レザー産業の実態、そして次世代のエコレザー



こんにちは。

RICCI EVERYDAY The Hill(代官山直営店舗)メンバーです。

近頃、冬の鋭い空気が和らいで日も少しずつのびてきましたね!先日焦ってコートを着るのを忘れて出掛けてしまったのですが、あまり寒さを感じず、むしろ身軽に1日を過ごすことができました!

私は毎年冬になると、いつまでニットを着ずに過ごせるか、コートに手を出さずにいられるかに挑戦しているので寒さに強いのかもしれません。笑 
みなさんは決して真似しないでください!笑

さて、今回はレザー産業の実態と次世代のエコレザーについて迫りたいと思います!

1. 革製品の環境負荷と健康被害
2. エコレザーについて
 2.1 環境に配慮して作られた本革
 2.2 動物性を使わないヴィーガンレザー
 2.3 リサイクルレザー
 


1. 革製品の環境負担と健康被害
高級製品というイメージが強い革製品ですが、レザーがどのように生産されているかご存知ですか?

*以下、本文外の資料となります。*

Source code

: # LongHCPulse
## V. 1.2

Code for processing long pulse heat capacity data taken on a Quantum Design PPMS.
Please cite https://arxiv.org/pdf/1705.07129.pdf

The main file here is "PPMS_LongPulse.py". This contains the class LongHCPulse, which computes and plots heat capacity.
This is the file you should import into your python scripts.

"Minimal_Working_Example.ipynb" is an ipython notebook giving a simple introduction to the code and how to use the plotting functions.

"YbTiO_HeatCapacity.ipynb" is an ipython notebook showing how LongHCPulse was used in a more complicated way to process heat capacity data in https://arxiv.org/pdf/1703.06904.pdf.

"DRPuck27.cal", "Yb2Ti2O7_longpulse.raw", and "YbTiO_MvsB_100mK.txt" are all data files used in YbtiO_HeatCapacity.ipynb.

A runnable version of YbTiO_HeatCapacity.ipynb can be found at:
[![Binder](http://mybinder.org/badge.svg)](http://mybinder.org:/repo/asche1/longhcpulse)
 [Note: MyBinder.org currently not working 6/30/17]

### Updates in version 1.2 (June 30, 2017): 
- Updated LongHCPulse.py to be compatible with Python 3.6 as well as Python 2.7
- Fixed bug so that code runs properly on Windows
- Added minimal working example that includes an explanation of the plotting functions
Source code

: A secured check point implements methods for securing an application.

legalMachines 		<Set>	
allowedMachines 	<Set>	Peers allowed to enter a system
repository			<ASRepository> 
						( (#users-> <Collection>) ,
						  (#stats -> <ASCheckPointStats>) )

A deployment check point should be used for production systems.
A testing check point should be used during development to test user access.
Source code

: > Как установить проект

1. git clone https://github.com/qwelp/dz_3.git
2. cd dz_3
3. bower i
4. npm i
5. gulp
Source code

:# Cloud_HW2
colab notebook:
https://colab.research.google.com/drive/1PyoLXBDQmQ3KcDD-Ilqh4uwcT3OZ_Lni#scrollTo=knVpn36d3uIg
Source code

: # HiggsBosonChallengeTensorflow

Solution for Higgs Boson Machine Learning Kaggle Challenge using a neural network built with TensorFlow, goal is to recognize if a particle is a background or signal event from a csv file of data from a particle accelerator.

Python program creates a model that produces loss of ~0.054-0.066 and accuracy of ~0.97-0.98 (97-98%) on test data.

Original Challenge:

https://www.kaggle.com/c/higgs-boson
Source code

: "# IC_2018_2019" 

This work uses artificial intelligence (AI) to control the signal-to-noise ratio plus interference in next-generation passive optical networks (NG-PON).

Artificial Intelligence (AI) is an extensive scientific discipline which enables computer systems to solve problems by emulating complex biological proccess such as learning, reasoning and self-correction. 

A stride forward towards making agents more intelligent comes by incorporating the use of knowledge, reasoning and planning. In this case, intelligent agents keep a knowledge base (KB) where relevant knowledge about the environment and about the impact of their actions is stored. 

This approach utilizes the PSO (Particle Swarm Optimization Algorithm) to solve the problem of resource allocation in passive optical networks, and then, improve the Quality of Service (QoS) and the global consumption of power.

レザーの生産には大量の水と「なめし」という工程で多量の化学薬品が使用されています。Water Footprint Networkのレポートによると、レザー1kgあたり17,000リットルもの水が使用されています。

使用後の化学薬品を多く含んだ水は、きちんと浄化されずに排水されていることも多く、産地では数多くの健康被害も報告されています。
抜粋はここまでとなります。